→ What to work on
In the material below, find every line with "Explique" and pull it out.

(Beginning of Extracted material)

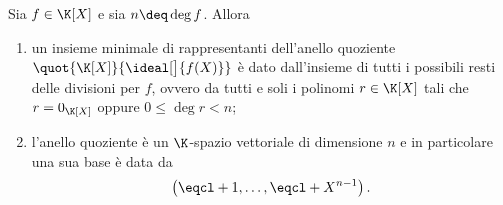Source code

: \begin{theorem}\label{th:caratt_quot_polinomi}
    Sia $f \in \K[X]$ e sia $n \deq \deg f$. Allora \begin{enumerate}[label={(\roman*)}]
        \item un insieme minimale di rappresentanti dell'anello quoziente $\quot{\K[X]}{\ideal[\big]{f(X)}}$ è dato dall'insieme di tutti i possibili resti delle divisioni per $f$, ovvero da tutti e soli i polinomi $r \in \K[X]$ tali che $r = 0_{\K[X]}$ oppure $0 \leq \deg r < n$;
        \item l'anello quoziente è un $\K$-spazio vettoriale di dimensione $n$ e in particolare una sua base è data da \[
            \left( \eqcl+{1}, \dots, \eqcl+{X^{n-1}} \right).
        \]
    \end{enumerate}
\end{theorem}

(End of Extracted material)
(Beginning of Extracted material)

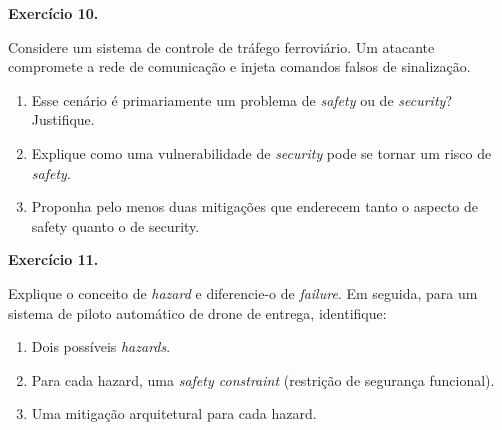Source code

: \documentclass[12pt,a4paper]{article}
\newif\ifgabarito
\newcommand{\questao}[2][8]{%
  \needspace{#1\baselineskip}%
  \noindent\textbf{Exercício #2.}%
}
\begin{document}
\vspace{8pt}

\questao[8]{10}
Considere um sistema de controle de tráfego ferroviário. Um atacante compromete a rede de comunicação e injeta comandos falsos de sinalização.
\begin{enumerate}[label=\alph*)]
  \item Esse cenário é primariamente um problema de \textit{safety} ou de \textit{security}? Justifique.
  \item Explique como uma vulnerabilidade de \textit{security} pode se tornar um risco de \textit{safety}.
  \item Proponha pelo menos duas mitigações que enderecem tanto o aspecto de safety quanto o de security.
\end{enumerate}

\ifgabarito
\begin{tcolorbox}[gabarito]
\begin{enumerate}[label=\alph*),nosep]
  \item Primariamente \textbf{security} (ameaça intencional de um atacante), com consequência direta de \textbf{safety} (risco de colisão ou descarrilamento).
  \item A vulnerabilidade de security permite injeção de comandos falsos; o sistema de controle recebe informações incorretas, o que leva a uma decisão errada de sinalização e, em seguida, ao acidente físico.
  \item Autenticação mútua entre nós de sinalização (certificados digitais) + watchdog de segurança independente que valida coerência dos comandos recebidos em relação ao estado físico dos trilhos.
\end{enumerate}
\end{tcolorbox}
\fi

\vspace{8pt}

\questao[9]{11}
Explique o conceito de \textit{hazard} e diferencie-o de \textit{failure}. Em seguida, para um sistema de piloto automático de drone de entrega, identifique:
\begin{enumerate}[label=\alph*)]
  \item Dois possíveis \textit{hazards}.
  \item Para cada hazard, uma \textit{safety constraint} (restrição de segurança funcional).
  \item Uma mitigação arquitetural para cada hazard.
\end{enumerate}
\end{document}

(End of Extracted material)

→ Result for this task
  \item Explique como uma vulnerabilidade de \textit{security} pode se tornar um risco de \textit{safety}.
Explique o conceito de \textit{hazard} e diferencie-o de \textit{failure}. Em seguida, para um sistema de piloto automático de drone de entrega, identifique:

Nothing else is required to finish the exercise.